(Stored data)
----

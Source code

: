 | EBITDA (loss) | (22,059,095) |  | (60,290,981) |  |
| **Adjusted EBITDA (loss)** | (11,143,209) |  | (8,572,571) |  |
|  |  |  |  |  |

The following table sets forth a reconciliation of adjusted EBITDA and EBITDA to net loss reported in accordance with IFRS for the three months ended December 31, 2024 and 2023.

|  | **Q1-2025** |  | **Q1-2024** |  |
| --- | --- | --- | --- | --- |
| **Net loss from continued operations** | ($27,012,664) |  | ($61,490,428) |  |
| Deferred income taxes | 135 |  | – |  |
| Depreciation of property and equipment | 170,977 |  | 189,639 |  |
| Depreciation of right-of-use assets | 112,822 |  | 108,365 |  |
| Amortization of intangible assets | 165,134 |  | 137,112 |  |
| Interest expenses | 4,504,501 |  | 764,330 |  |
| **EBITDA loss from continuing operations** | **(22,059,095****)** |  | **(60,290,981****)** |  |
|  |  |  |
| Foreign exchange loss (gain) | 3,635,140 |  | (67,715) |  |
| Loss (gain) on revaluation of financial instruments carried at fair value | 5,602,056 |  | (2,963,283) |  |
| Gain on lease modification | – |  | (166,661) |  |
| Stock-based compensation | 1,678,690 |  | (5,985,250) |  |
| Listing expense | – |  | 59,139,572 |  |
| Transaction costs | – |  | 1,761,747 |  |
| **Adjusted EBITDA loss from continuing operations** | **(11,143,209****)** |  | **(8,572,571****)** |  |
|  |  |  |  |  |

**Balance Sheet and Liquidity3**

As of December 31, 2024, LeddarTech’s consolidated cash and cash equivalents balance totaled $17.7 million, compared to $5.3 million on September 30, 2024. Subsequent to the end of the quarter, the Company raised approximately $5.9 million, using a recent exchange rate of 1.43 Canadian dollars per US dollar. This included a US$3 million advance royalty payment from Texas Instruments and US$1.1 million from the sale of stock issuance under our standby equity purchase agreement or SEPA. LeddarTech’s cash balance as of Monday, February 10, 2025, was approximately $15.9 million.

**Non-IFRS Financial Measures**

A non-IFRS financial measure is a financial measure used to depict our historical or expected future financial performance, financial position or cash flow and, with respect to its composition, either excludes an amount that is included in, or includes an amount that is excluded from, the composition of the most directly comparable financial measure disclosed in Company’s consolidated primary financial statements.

----

> Exercise prompt
Please transcribe the data shown above in full, exactly as it stands.

> Answer
Source code

: | EBITDA (loss) | (22,059,095) |  | (60,290,981) |  |
| **Adjusted EBITDA (loss)** | (11,143,209) |  | (8,572,571) |  |
|  |  |  |  |  |

The following table sets forth a reconciliation of adjusted EBITDA and EBITDA to net loss reported in accordance with IFRS for the three months ended December 31, 2024 and 2023.

|  | **Q1-2025** |  | **Q1-2024** |  |
| --- | --- | --- | --- | --- |
| **Net loss from continued operations** | ($27,012,664) |  | ($61,490,428) |  |
| Deferred income taxes | 135 |  | – |  |
| Depreciation of property and equipment | 170,977 |  | 189,639 |  |
| Depreciation of right-of-use assets | 112,822 |  | 108,365 |  |
| Amortization of intangible assets | 165,134 |  | 137,112 |  |
| Interest expenses | 4,504,501 |  | 764,330 |  |
| **EBITDA loss from continuing operations** | **(22,059,095****)** |  | **(60,290,981****)** |  |
|  |  |  |
| Foreign exchange loss (gain) | 3,635,140 |  | (67,715) |  |
| Loss (gain) on revaluation of financial instruments carried at fair value | 5,602,056 |  | (2,963,283) |  |
| Gain on lease modification | – |  | (166,661) |  |
| Stock-based compensation | 1,678,690 |  | (5,985,250) |  |
| Listing expense | – |  | 59,139,572 |  |
| Transaction costs | – |  | 1,761,747 |  |
| **Adjusted EBITDA loss from continuing operations** | **(11,143,209****)** |  | **(8,572,571****)** |  |
|  |  |  |  |  |

**Balance Sheet and Liquidity3**

As of December 31, 2024, LeddarTech’s consolidated cash and cash equivalents balance totaled $17.7 million, compared to $5.3 million on September 30, 2024. Subsequent to the end of the quarter, the Company raised approximately $5.9 million, using a recent exchange rate of 1.43 Canadian dollars per US dollar. This included a US$3 million advance royalty payment from Texas Instruments and US$1.1 million from the sale of stock issuance under our standby equity purchase agreement or SEPA. LeddarTech’s cash balance as of Monday, February 10, 2025, was approximately $15.9 million.

**Non-IFRS Financial Measures**

A non-IFRS financial measure is a financial measure used to depict our historical or expected future financial performance, financial position or cash flow and, with respect to its composition, either excludes an amount that is included in, or includes an amount that is excluded from, the composition of the most directly comparable financial measure disclosed in Company’s consolidated primary financial statements.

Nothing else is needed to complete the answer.